### Problem requirements
Where does "party" appear in the data? Return each line that holds it.

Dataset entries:
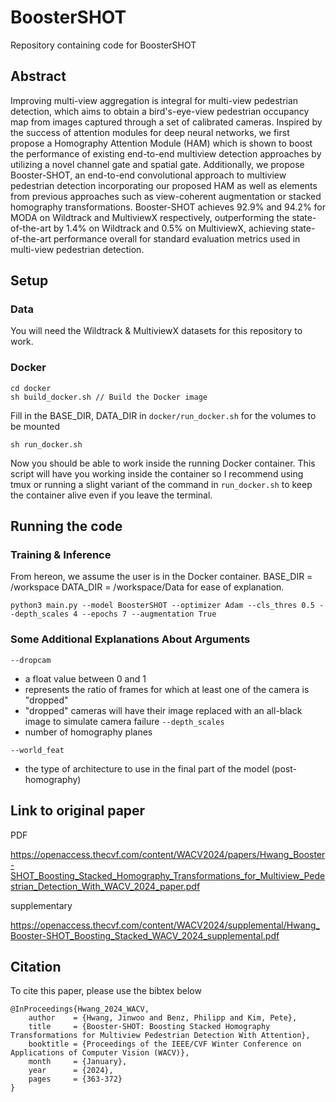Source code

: # BoosterSHOT
Repository containing code for BoosterSHOT

## Abstract
Improving multi-view aggregation is integral for multi-view pedestrian detection, which aims to obtain a bird's-eye-view pedestrian occupancy map from images captured through a set of calibrated cameras. Inspired by the success of attention modules for deep neural networks, we first propose a Homography Attention Module (HAM) which is shown to boost the performance of existing end-to-end multiview detection approaches by utilizing a novel channel gate and spatial gate. Additionally, we propose Booster-SHOT, an end-to-end convolutional approach to multiview pedestrian detection incorporating our proposed HAM as well as elements from previous approaches such as view-coherent augmentation or stacked homography transformations. Booster-SHOT achieves 92.9% and 94.2% for MODA on Wildtrack and MultiviewX respectively, outperforming the state-of-the-art by 1.4% on Wildtrack and 0.5% on MultiviewX, achieving state-of-the-art performance overall for standard evaluation metrics used in multi-view pedestrian detection.

## Setup
### Data
You will need the Wildtrack & MultiviewX datasets for this repository to work.

### Docker
```
cd docker
sh build_docker.sh // Build the Docker image
```

Fill in the BASE_DIR, DATA_DIR in `docker/run_docker.sh` for the volumes to be mounted

```
sh run_docker.sh
```

Now you should be able to work inside the running Docker container.
This script will have you working inside the container so I recommend using tmux or running a slight variant of the command in `run_docker.sh` to keep the container alive even if you leave the terminal.

## Running the code
### Training & Inference
From hereon, we assume the user is in the Docker container.
BASE_DIR = /workspace
DATA_DIR = /workspace/Data
for ease of explanation.

```
python3 main.py --model BoosterSHOT --optimizer Adam --cls_thres 0.5 --depth_scales 4 --epochs 7 --augmentation True
```

### Some Additional Explanations About Arguments
`--dropcam`
- a float value between 0 and 1
- represents the ratio of frames for which at least one of the camera is "dropped"
- "dropped" cameras will have their image replaced with an all-black image to simulate camera failure
`--depth_scales`
- number of homography planes

`--world_feat`
- the type of architecture to use in the final part of the model (post-homography)

## Link to original paper
PDF

https://openaccess.thecvf.com/content/WACV2024/papers/Hwang_Booster-SHOT_Boosting_Stacked_Homography_Transformations_for_Multiview_Pedestrian_Detection_With_WACV_2024_paper.pdf

supplementary

https://openaccess.thecvf.com/content/WACV2024/supplemental/Hwang_Booster-SHOT_Boosting_Stacked_WACV_2024_supplemental.pdf

## Citation
To cite this paper, please use the bibtex below
```
@InProceedings{Hwang_2024_WACV,
    author    = {Hwang, Jinwoo and Benz, Philipp and Kim, Pete},
    title     = {Booster-SHOT: Boosting Stacked Homography Transformations for Multiview Pedestrian Detection With Attention},
    booktitle = {Proceedings of the IEEE/CVF Winter Conference on Applications of Computer Vision (WACV)},
    month     = {January},
    year      = {2024},
    pages     = {363-372}
}
```
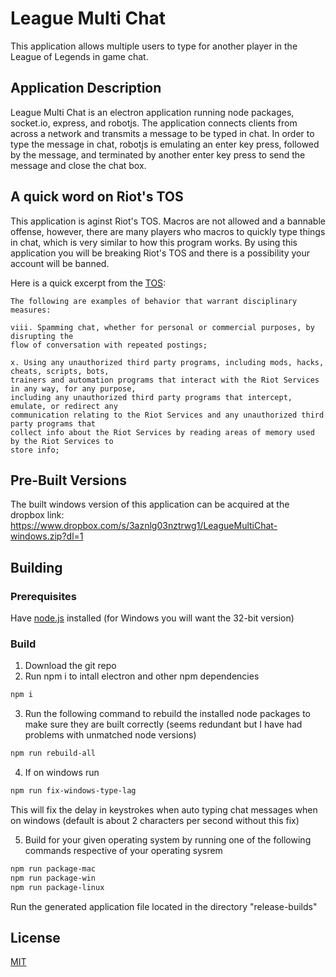 # League Multi Chat
This application allows multiple users to type for another player in the League of Legends in game chat.

## Application Description
League Multi Chat is an electron application running node packages, socket.io, express, and robotjs. The application connects clients from across a network and transmits a message to be typed in chat. In order to type the message in chat, robotjs is emulating an enter key press, followed by the message, and terminated by another enter key press to send the message and close the chat box.

## A quick word on Riot's TOS
This application is aginst Riot's TOS. Macros are not allowed and a bannable offense, however, there are many players who macros to quickly type things in chat, which is very similar to how this program works. By using this application you will be breaking Riot's TOS and there is a possibility your account will be banned.

Here is a quick excerpt from the [TOS](https://www.riotgames.com/en/terms-of-service):

``` text
The following are examples of behavior that warrant disciplinary measures:

viii. Spamming chat, whether for personal or commercial purposes, by disrupting the 
flow of conversation with repeated postings;

x. Using any unauthorized third party programs, including mods, hacks, cheats, scripts, bots,
trainers and automation programs that interact with the Riot Services in any way, for any purpose,
including any unauthorized third party programs that intercept, emulate, or redirect any 
communication relating to the Riot Services and any unauthorized third party programs that 
collect info about the Riot Services by reading areas of memory used by the Riot Services to 
store info;
```

## Pre-Built Versions
The built windows version of this application can be acquired at the dropbox link: https://www.dropbox.com/s/3aznlg03nztrwg1/LeagueMultiChat-windows.zip?dl=1

## Building

### Prerequisites
Have [node.js](https://nodejs.org/) installed (for Windows you will want the 32-bit version)

### Build
1. Download the git repo
2. Run npm i to intall electron and other npm dependencies
```bash
npm i
```

3. Run the following command to rebuild the installed node packages to make sure they are built correctly (seems redundant but I have had problems with unmatched node versions)

```bash
npm run rebuild-all
```

4. If on windows run 
```bash
npm run fix-windows-type-lag
```
This will fix the delay in keystrokes when auto typing chat messages when on windows (default is about 2 characters per second without this fix)

5. Build for your given operating system by running one of the following commands respective of your operating sysrem
```bash
npm run package-mac
npm run package-win
npm run package-linux
```
Run the generated application file located in the directory "release-builds"

## License
[MIT](https://choosealicense.com/licenses/mit/)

### Solved problem
x. Using any unauthorized third party programs, including mods, hacks, cheats, scripts, bots,
including any unauthorized third party programs that intercept, emulate, or redirect any 
communication relating to the Riot Services and any unauthorized third party programs that 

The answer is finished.